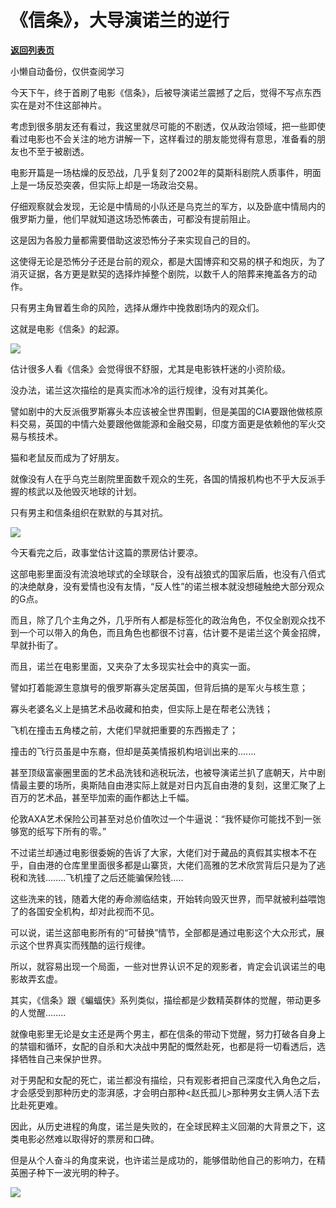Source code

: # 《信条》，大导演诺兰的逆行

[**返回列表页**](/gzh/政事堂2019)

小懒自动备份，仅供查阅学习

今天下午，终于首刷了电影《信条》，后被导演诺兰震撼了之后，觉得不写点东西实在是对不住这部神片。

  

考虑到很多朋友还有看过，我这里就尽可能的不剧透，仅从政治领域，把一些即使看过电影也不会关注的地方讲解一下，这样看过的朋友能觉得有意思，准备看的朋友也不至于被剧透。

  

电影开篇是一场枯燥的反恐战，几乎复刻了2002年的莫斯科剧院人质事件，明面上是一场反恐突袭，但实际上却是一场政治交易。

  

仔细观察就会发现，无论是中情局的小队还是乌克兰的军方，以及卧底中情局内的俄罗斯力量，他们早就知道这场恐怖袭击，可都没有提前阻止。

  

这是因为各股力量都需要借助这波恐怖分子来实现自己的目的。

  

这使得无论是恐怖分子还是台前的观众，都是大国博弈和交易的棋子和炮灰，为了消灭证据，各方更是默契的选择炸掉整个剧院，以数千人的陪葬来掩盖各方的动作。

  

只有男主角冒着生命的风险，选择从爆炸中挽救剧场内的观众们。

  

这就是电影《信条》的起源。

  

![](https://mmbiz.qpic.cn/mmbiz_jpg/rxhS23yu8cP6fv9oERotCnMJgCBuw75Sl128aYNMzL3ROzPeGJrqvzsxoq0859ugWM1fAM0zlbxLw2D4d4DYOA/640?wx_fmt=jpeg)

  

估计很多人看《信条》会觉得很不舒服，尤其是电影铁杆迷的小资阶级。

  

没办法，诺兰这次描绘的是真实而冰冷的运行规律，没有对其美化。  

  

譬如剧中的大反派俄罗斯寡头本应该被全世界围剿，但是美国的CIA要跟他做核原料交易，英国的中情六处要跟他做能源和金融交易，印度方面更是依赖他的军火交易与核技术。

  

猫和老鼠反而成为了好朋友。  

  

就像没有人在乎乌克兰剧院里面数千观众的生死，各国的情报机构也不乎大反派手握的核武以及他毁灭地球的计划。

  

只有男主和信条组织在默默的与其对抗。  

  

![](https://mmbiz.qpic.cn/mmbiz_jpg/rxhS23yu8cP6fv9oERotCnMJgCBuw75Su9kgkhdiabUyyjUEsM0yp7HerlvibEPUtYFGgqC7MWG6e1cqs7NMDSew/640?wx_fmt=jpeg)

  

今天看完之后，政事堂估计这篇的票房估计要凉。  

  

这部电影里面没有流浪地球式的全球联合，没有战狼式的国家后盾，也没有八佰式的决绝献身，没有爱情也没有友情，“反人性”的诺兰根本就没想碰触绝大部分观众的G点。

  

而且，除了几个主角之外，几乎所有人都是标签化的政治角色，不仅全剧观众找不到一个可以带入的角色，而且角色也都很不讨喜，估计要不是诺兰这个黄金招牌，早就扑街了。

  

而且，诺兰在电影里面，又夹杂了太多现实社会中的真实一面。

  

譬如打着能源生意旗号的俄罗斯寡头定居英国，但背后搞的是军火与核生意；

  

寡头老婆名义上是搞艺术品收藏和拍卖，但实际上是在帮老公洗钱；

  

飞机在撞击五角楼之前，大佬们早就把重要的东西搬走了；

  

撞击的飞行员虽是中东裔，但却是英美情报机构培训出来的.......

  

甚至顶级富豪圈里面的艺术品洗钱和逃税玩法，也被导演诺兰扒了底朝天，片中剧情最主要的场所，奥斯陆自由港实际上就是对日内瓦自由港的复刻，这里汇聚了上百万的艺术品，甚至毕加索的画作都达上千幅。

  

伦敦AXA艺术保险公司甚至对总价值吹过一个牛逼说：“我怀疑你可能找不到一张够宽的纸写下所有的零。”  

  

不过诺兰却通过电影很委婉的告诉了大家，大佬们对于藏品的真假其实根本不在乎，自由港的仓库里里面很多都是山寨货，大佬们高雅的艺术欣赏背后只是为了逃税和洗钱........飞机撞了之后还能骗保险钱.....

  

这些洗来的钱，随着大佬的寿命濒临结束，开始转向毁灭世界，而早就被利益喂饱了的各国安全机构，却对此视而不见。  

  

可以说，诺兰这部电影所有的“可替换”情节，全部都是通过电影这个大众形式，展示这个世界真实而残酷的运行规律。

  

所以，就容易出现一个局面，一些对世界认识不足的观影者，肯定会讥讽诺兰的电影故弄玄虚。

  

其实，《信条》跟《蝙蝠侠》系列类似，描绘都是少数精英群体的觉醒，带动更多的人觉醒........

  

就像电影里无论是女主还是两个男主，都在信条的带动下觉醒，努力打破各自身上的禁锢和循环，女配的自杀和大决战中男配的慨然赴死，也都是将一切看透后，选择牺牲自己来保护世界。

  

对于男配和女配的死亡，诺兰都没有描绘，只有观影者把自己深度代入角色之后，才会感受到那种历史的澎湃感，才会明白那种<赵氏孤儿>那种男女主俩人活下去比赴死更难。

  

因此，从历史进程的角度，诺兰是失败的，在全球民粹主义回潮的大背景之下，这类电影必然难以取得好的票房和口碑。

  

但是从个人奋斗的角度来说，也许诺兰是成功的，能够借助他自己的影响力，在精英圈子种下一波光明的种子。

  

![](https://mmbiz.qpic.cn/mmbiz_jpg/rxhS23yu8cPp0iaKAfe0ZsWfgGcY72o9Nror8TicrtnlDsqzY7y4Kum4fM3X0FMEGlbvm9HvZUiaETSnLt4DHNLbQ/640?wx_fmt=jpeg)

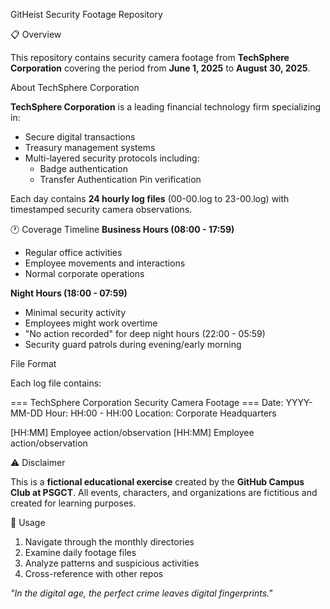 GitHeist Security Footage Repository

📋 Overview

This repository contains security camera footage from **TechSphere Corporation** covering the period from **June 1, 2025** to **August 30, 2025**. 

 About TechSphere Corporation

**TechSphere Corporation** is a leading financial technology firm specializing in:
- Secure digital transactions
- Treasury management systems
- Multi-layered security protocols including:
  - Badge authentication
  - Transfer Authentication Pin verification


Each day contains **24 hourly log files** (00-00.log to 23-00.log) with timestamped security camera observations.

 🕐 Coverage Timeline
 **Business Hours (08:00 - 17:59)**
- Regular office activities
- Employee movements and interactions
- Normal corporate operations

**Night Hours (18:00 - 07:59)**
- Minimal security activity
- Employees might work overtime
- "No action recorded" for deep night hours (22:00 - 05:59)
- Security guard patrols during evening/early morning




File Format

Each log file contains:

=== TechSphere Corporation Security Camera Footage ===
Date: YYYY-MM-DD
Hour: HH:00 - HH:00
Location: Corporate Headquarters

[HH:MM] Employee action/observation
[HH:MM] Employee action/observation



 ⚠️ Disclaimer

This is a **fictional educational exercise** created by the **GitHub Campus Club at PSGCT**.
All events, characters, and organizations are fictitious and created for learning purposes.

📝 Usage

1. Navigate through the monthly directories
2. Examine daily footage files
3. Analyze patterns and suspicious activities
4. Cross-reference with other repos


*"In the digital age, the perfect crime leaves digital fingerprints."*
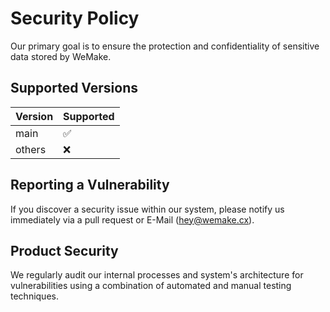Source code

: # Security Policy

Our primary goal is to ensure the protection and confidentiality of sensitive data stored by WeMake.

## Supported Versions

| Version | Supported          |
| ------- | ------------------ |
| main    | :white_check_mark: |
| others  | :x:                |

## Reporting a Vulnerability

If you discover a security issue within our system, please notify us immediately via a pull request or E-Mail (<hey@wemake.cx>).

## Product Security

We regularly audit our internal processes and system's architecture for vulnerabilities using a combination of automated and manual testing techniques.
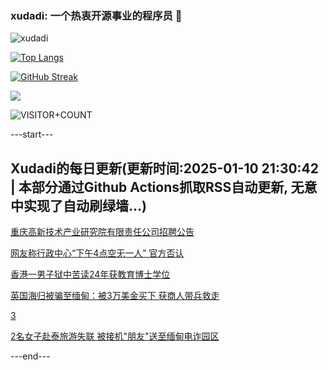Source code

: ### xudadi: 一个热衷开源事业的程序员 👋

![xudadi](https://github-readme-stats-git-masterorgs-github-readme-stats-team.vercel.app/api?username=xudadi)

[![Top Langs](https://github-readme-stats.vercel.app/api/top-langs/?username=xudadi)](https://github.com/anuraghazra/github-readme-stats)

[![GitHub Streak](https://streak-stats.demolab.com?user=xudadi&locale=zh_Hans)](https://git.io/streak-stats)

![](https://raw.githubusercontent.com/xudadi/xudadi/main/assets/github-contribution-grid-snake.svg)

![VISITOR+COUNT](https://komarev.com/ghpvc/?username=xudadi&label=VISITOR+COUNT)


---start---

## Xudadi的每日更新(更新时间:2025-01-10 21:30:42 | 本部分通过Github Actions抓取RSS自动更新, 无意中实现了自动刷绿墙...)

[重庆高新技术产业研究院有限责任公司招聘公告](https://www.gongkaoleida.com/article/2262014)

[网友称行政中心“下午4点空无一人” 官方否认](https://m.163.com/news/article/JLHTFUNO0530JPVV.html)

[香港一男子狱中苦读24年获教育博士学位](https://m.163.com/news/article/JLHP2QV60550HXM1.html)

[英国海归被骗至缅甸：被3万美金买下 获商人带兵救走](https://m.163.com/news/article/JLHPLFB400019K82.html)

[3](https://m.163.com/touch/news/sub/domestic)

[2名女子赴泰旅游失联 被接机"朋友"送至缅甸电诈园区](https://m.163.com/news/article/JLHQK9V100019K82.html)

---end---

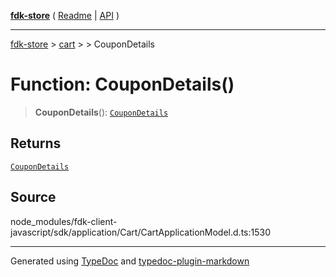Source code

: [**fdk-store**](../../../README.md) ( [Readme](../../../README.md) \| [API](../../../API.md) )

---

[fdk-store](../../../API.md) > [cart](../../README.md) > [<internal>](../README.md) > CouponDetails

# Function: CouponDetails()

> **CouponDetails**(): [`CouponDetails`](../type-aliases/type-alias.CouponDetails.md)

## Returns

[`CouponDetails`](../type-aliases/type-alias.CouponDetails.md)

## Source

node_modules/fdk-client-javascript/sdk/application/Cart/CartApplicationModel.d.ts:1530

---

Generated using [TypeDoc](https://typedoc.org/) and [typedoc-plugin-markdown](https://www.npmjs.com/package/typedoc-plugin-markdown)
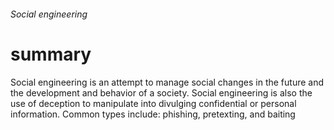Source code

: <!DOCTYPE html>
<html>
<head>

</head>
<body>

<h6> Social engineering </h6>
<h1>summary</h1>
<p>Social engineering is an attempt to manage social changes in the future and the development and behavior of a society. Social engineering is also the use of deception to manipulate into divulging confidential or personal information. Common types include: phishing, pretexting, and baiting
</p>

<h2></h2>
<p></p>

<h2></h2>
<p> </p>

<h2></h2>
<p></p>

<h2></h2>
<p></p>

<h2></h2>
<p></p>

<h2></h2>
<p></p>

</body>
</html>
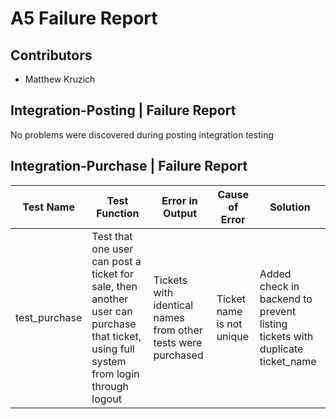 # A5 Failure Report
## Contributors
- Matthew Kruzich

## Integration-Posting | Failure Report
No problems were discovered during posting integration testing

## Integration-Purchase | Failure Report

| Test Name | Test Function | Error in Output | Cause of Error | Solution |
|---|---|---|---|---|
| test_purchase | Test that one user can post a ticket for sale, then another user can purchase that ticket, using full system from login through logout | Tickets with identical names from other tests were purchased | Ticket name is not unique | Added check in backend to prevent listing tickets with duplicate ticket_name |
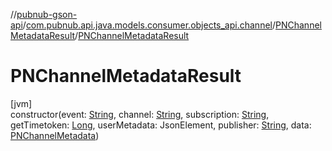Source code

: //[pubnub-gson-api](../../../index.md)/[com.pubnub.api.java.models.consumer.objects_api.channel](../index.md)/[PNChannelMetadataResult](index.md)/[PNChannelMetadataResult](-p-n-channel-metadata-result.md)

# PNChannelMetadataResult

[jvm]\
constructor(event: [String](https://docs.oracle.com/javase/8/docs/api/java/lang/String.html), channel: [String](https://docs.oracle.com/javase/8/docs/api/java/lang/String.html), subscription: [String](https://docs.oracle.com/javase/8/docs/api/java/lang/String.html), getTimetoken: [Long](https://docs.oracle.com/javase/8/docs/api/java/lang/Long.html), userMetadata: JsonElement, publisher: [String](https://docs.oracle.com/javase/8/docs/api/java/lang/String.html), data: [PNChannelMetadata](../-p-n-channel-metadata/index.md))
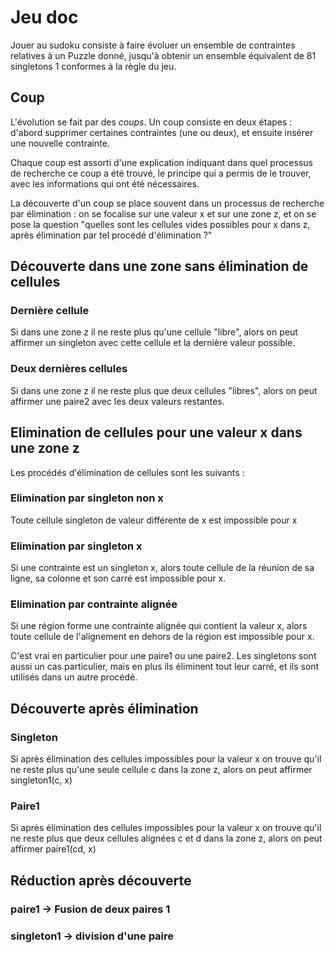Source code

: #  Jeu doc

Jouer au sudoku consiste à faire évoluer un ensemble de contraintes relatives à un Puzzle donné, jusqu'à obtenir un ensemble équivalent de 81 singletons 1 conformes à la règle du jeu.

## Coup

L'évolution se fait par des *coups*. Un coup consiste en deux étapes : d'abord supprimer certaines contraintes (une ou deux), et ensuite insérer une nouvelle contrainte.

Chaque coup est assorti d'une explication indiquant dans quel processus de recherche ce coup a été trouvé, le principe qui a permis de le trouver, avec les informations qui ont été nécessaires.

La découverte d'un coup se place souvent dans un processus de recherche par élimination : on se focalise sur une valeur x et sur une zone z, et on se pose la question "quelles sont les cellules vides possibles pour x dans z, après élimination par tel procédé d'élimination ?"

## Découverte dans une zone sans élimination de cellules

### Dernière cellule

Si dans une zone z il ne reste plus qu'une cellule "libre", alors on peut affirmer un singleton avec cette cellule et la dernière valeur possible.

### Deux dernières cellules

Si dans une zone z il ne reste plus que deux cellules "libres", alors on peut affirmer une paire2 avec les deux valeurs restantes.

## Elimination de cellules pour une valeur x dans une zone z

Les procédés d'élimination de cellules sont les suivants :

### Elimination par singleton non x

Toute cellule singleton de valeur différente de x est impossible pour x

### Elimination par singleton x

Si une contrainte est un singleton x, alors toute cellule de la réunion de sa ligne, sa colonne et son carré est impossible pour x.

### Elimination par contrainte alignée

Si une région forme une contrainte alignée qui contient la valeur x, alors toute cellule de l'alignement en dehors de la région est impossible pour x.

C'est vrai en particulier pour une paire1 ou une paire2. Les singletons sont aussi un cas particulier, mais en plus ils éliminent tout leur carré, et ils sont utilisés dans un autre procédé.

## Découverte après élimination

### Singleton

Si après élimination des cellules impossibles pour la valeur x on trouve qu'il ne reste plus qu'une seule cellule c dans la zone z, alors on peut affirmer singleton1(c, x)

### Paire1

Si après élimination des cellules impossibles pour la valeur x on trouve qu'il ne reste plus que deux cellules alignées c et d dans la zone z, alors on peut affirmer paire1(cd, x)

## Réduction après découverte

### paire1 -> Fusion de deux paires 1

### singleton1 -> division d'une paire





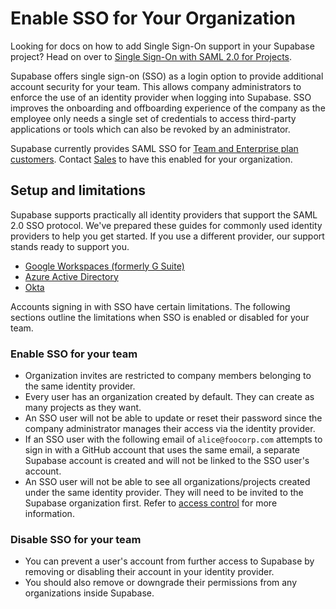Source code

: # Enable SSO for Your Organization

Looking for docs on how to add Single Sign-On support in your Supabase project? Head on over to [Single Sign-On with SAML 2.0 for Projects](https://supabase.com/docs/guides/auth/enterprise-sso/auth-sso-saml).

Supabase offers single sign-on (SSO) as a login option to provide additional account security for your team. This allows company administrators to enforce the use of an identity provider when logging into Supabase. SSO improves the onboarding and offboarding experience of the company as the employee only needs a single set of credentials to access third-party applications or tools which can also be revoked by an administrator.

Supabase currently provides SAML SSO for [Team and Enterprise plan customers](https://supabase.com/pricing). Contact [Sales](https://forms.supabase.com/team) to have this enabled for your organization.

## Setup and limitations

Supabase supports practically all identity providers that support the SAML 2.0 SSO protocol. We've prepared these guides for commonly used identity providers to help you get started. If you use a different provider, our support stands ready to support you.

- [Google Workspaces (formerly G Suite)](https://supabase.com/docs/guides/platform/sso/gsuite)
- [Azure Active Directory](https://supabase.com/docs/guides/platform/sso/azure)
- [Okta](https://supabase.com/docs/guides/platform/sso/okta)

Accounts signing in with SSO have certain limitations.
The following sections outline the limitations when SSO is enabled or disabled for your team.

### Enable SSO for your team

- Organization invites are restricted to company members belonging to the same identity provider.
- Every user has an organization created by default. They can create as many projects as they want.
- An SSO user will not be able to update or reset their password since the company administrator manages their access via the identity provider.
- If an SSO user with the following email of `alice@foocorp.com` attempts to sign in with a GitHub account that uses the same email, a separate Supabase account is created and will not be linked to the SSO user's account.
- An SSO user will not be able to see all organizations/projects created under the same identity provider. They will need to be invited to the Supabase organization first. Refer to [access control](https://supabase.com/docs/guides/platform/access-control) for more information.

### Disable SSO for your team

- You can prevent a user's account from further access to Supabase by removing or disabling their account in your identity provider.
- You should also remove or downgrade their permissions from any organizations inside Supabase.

□ □ □ □

— Exercise description —
Go through the material above and output exactly the lines from the one containing "SSO for Your Organization" through the one containing "Looking for docs".

— Answer to this task —
: # Enable SSO for Your Organization

Looking for docs on how to add Single Sign-On support in your Supabase project? Head on over to [Single Sign-On with SAML 2.0 for Projects](https://supabase.com/docs/guides/auth/enterprise-sso/auth-sso-saml).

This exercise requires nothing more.